Intestinal Gel-forming Mucins Polymerize by Disulfide-Mediated Dimerization of the Conserved D3 and CysD1 Domains

Gel forming mucins comprise a family of heavily glycosylated proteins that self-assemble to form extracellular networks protecting epithelial surfaces. However, the mechanism by which these mucin networks form is only partially understood. Mucin 2 is the major component of the intestinal mucus layer where it simultaneously houses the microbiome and shields the epithelium from direct contact. The carboxy termini of two mucin 2 protomers covalently dimerize by disulfide bonding in the endoplasmic reticulum, but how these dimers further polymerize had been unclear.
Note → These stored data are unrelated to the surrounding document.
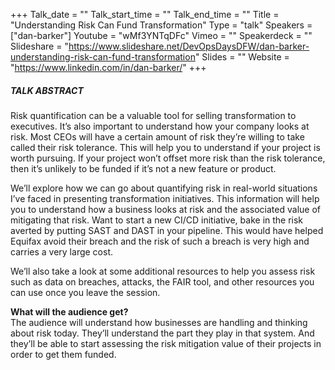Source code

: +++
Talk_date = ""
Talk_start_time = ""
Talk_end_time = ""
Title = "Understanding Risk Can Fund Transformation"
Type = "talk"
Speakers = ["dan-barker"]
Youtube = "wMf3YNTqDFc"
Vimeo = ""
Speakerdeck = ""
Slideshare = "https://www.slideshare.net/DevOpsDaysDFW/dan-barker-understanding-risk-can-fund-transformation"
Slides = ""
Website = "https://www.linkedin.com/in/dan-barker/"
+++

##### TALK ABSTRACT

Risk quantification can be a valuable tool for selling transformation to executives. It’s also important to understand how your company looks at risk. Most CEOs will have a certain amount of risk they’re willing to take called their risk tolerance. This will help you to understand if your project is worth pursuing. If your project won’t offset more risk than the risk tolerance, then it’s unlikely to be funded if it’s not a new feature or product.

We’ll explore how we can go about quantifying risk in real-world situations I’ve faced in presenting transformation initiatives. This information will help you to understand how a business looks at risk and the associated value of mitigating that risk. Want to start a new CI/CD initiative, bake in the risk averted by putting SAST and DAST in your pipeline. This would have helped Equifax avoid their breach and the risk of such a breach is very high and carries a very large cost.

We’ll also take a look at some additional resources to help you assess risk such as data on breaches, attacks, the FAIR tool, and other resources you can use once you leave the session.

<strong>What will the audience get?</strong><br>
The audience will understand how businesses are handling and thinking about risk today. They’ll understand the part they play in that system. And they’ll be able to start assessing the risk mitigation value of their projects in order to get them funded.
We recently determined the first high-resolution X-ray crystal structure of a mucin amino terminal domain and showed that it dimerizes via two inter-subunit disulfides. This finding rectified a decades-old misconception that this region trimerized to form branched networks. The strong conservation of amino acids at the amino-terminal dimer interface, including the intersubunit cysteines, supports the physiological relevance of the observed quaternary structure. Additionally, this new multimerization model for mucin 2 has wide reaching implications for other mucin proteins and the closely related blood protein von Willebrand factor. Current research in the lab focuses on further pushing our understanding of the supramolecular assembly of mucin proteins by examining non-covalent interactions important for assembly of protective networks.